In the material below, find how many lines contain the string "conditions". Write only that number.

-.-.-

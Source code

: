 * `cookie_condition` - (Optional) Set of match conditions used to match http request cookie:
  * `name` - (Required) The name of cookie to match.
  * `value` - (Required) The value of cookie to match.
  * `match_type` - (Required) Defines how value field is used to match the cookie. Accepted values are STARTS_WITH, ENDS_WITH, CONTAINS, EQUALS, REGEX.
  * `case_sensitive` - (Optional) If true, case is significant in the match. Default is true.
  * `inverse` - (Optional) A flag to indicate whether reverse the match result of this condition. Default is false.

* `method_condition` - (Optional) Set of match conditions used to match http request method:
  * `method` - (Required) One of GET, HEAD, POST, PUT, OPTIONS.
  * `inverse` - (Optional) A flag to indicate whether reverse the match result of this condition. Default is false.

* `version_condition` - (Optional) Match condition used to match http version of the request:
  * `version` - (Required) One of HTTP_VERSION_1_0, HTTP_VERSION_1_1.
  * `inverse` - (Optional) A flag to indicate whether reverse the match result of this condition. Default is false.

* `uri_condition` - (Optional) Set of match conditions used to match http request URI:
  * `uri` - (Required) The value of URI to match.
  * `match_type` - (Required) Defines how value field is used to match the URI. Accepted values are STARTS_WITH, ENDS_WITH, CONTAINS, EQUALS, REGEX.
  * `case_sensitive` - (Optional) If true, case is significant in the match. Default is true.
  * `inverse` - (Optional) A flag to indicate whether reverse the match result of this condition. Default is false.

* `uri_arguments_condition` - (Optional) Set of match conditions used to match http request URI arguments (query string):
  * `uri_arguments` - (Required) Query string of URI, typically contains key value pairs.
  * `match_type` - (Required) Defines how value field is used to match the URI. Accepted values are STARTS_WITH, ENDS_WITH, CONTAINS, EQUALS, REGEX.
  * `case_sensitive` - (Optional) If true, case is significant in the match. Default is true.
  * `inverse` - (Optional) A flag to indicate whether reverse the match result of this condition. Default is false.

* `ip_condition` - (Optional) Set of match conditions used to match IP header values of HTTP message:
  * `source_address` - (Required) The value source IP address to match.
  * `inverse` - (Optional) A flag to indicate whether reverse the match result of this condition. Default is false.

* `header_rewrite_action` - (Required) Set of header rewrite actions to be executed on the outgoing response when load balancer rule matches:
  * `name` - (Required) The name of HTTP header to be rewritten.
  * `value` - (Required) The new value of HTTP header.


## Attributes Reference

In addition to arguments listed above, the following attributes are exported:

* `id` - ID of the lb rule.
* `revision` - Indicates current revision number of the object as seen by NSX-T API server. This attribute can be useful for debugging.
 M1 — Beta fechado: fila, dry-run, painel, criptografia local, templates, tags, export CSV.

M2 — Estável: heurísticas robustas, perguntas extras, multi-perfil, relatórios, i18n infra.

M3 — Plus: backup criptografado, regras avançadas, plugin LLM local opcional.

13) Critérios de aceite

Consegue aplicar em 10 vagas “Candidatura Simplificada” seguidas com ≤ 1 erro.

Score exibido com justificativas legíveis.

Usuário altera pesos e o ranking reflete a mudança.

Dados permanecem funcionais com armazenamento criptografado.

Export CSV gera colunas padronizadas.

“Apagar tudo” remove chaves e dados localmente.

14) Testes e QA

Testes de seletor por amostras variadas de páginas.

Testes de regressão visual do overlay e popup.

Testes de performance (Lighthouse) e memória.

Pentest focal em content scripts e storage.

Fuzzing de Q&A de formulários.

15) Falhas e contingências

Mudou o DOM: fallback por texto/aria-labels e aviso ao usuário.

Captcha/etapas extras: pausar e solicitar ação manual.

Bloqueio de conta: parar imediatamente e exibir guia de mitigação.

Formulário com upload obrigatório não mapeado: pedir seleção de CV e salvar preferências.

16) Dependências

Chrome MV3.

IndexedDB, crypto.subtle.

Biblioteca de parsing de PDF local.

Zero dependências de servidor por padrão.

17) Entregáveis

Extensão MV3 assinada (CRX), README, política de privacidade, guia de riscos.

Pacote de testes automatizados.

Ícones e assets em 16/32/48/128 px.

-.-.-

Solution: 5